*** Block opens ***

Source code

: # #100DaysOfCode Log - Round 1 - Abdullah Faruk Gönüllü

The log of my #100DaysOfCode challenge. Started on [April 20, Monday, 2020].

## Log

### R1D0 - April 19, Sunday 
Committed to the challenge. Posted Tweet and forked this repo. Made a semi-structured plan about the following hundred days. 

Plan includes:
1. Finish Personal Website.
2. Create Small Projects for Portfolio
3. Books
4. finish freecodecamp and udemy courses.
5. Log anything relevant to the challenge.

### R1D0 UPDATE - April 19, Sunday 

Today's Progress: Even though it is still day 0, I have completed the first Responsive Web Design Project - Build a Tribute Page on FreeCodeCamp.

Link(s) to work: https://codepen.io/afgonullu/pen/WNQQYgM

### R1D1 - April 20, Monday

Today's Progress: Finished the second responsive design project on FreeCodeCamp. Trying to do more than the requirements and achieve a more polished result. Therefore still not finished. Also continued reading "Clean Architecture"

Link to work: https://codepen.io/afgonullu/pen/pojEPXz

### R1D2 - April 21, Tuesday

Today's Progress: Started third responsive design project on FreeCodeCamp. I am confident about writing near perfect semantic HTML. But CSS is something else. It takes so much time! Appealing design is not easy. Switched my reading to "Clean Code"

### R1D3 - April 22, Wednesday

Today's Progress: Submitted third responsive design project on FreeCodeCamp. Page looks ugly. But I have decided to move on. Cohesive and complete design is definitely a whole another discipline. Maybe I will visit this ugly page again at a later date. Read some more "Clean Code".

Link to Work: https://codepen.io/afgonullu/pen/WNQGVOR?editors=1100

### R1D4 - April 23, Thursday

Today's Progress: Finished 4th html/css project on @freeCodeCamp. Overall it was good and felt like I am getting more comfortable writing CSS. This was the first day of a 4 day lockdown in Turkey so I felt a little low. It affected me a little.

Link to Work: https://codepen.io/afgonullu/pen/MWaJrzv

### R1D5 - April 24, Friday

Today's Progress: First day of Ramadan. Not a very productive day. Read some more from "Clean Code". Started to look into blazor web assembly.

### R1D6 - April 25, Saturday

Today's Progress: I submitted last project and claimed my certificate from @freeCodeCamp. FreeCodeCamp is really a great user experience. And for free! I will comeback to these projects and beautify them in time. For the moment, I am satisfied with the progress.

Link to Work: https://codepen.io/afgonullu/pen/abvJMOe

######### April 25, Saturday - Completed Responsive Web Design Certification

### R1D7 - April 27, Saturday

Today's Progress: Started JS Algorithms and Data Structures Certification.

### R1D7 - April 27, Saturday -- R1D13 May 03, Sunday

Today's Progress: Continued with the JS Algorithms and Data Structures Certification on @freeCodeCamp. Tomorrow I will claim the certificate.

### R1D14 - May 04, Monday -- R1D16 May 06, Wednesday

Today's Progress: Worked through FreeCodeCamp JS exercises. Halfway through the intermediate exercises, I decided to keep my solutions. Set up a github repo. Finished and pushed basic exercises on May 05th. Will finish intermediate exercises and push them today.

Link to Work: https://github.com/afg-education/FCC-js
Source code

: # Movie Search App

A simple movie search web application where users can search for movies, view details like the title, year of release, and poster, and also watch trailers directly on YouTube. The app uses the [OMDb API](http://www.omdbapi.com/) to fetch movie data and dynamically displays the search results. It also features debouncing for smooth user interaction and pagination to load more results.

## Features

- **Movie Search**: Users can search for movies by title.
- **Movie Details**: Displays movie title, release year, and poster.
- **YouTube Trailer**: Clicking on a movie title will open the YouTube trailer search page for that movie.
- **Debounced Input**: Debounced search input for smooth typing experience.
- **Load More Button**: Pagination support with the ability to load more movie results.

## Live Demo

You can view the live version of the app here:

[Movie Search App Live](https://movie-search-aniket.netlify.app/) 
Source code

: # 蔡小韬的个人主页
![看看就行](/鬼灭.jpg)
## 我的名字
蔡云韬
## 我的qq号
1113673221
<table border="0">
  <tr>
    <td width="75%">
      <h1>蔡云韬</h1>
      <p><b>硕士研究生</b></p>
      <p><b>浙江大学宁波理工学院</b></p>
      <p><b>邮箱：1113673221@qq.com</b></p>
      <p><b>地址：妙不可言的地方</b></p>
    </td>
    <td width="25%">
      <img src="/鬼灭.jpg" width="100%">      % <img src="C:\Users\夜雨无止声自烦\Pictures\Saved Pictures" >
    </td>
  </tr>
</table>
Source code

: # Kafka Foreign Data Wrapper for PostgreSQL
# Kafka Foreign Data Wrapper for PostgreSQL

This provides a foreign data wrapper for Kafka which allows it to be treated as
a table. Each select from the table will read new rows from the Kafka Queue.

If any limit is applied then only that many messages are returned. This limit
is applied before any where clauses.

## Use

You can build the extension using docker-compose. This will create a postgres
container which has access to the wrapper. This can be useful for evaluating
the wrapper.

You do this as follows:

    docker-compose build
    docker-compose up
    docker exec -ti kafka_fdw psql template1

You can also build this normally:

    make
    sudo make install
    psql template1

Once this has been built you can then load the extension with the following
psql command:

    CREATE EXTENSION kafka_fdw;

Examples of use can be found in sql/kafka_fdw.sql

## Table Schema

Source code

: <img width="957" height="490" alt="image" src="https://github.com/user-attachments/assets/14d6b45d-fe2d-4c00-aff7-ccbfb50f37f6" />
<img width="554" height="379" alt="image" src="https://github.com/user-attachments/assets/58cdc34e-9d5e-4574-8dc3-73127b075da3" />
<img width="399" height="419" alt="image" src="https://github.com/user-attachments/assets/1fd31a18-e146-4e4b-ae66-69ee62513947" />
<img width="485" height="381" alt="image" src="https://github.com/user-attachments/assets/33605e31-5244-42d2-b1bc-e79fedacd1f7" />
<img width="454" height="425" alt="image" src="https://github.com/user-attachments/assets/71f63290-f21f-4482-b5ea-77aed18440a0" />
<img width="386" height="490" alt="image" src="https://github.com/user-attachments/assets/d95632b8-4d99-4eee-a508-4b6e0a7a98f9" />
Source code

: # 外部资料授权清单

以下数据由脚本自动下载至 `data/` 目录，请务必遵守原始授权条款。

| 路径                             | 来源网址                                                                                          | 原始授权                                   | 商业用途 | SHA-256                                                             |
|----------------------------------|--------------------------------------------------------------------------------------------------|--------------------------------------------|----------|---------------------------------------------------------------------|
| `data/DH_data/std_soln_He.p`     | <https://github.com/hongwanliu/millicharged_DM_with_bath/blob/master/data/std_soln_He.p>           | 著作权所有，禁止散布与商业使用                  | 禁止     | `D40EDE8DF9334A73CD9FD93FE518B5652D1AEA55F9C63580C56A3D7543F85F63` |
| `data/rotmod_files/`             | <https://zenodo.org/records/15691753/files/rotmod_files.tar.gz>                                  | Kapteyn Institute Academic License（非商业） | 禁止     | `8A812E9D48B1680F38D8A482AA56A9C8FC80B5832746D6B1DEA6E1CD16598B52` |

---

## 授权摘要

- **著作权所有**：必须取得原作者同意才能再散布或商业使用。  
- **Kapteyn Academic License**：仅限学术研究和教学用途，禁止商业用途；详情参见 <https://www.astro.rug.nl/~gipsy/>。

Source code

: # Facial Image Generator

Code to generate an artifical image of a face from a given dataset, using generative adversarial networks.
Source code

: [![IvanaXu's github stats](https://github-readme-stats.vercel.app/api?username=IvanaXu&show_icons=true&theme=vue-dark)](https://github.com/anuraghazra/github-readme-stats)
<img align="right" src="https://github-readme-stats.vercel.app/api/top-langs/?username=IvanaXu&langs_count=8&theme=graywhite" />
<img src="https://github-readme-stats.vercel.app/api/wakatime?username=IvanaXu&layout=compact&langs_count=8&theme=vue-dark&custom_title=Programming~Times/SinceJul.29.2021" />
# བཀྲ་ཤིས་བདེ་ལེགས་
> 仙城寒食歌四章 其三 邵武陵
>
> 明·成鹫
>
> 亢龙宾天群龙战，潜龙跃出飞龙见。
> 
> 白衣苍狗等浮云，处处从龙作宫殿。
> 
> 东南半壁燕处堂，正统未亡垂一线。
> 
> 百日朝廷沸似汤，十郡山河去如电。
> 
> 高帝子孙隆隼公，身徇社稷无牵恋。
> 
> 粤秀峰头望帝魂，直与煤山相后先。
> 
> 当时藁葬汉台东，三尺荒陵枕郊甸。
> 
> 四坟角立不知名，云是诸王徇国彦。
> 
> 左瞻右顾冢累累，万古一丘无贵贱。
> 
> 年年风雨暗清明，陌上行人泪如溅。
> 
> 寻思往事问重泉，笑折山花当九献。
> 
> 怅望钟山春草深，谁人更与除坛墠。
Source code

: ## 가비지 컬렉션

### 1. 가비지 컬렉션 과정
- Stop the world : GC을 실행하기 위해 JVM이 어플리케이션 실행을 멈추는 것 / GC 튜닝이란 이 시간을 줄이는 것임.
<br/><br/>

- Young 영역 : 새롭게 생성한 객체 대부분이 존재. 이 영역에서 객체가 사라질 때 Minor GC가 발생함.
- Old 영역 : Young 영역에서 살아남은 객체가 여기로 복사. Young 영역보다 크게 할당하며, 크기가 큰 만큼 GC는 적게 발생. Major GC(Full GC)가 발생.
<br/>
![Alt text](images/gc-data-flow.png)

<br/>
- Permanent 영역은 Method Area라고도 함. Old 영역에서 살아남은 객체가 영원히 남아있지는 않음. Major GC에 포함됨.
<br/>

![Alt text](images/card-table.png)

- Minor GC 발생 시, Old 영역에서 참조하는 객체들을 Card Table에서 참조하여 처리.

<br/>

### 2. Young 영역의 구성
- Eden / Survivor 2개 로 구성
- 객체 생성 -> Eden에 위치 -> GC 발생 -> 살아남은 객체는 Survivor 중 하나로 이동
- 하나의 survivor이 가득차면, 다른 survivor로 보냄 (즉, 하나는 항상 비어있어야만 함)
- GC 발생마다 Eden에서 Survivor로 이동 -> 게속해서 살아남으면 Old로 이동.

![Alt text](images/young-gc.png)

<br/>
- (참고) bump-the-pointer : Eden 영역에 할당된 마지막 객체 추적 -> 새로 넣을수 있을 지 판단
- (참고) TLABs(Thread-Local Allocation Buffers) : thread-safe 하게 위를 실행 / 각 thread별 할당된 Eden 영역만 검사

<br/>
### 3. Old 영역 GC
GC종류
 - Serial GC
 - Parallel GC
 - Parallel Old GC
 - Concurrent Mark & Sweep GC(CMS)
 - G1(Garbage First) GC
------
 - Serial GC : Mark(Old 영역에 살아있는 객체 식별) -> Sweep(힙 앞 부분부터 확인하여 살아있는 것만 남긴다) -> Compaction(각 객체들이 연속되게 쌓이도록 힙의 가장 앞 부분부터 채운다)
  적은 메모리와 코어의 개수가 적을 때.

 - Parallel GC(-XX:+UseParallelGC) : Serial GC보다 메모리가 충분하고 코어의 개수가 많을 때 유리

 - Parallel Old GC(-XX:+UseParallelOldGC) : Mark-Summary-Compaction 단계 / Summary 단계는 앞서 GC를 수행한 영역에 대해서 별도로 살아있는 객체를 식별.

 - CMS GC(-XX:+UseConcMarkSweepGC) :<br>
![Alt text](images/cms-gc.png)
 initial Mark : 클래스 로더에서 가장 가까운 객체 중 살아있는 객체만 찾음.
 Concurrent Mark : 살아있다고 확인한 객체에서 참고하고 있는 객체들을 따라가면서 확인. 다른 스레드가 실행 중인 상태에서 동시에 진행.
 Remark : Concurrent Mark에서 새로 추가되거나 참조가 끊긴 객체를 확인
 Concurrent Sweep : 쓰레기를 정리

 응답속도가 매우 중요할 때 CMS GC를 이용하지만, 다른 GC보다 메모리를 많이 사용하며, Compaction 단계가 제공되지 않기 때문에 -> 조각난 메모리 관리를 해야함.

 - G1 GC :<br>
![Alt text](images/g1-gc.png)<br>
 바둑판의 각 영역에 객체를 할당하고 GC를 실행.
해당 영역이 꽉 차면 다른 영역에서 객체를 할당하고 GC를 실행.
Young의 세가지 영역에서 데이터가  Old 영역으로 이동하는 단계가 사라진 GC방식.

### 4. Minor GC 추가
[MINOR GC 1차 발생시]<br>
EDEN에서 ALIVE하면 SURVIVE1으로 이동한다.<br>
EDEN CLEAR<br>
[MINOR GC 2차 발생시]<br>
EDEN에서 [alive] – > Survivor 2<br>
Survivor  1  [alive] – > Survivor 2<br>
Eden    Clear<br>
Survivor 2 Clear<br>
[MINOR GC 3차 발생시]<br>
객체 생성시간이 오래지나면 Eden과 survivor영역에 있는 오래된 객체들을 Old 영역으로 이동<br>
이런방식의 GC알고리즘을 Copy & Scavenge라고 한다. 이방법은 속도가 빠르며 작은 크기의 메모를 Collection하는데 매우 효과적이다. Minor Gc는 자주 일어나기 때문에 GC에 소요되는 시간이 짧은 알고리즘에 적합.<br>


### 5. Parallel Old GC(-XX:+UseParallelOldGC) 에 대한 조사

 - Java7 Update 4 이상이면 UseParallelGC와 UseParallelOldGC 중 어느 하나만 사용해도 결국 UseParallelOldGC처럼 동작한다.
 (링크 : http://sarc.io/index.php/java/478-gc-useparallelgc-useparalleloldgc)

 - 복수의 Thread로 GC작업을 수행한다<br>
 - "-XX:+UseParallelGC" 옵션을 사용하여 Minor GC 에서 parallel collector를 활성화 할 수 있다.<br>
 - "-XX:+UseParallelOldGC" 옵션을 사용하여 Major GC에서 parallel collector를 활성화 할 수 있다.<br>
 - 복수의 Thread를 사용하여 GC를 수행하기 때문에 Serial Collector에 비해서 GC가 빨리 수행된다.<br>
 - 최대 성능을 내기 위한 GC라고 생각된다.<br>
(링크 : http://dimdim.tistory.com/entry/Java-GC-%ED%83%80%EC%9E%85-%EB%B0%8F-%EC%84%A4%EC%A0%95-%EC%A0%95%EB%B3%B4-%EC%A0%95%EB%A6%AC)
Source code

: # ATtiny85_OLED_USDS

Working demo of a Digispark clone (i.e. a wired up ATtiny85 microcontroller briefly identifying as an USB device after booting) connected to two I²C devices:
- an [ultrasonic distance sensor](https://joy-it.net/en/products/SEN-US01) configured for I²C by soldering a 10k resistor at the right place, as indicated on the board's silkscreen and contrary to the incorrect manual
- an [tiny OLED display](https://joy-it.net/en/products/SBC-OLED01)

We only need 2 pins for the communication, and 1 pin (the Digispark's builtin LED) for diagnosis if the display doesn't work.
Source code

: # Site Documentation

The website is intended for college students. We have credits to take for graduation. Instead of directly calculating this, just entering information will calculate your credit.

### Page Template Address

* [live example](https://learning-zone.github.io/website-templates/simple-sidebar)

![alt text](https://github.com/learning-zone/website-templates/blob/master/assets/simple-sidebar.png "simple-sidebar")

*** Block closes ***

__THE TASK__:
Set out, exactly as written, the lines from the line with "# Site Documentation" to the last line of the records, inclusive, and only those lines.

__PROBLEM SOLUTION__:
: # Site Documentation

The website is intended for college students. We have credits to take for graduation. Instead of directly calculating this, just entering information will calculate your credit.

### Page Template Address

* [live example](https://learning-zone.github.io/website-templates/simple-sidebar)

![alt text](https://github.com/learning-zone/website-templates/blob/master/assets/simple-sidebar.png "simple-sidebar")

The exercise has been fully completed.